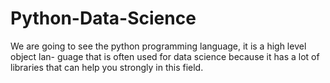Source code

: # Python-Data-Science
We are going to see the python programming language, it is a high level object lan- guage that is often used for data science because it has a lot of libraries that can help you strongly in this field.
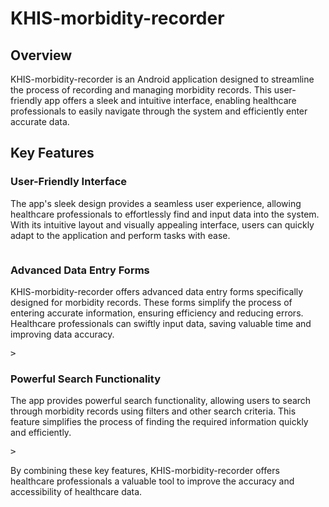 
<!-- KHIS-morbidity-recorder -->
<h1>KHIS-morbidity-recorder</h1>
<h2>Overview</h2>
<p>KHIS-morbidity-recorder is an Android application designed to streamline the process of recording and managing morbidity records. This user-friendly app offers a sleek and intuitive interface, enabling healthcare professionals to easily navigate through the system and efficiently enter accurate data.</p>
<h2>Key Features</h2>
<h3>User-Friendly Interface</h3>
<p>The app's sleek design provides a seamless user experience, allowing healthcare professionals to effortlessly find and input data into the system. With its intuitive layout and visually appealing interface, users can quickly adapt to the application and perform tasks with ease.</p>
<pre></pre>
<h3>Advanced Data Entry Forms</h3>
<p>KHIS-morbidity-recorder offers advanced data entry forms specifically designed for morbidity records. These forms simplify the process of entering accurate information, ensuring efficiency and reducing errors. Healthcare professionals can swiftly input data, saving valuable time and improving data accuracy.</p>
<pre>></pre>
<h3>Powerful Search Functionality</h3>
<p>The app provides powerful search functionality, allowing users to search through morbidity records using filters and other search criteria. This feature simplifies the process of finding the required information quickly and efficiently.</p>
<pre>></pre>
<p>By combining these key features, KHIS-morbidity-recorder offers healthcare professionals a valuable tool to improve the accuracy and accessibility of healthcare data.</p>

----------

*What to produce:*
Look over the listing and return each line that holds "provides".

*Output for this exercise:*
<p>The app's sleek design provides a seamless user experience, allowing healthcare professionals to effortlessly find and input data into the system. With its intuitive layout and visually appealing interface, users can quickly adapt to the application and perform tasks with ease.</p>
<p>The app provides powerful search functionality, allowing users to search through morbidity records using filters and other search criteria. This feature simplifies the process of finding the required information quickly and efficiently.</p>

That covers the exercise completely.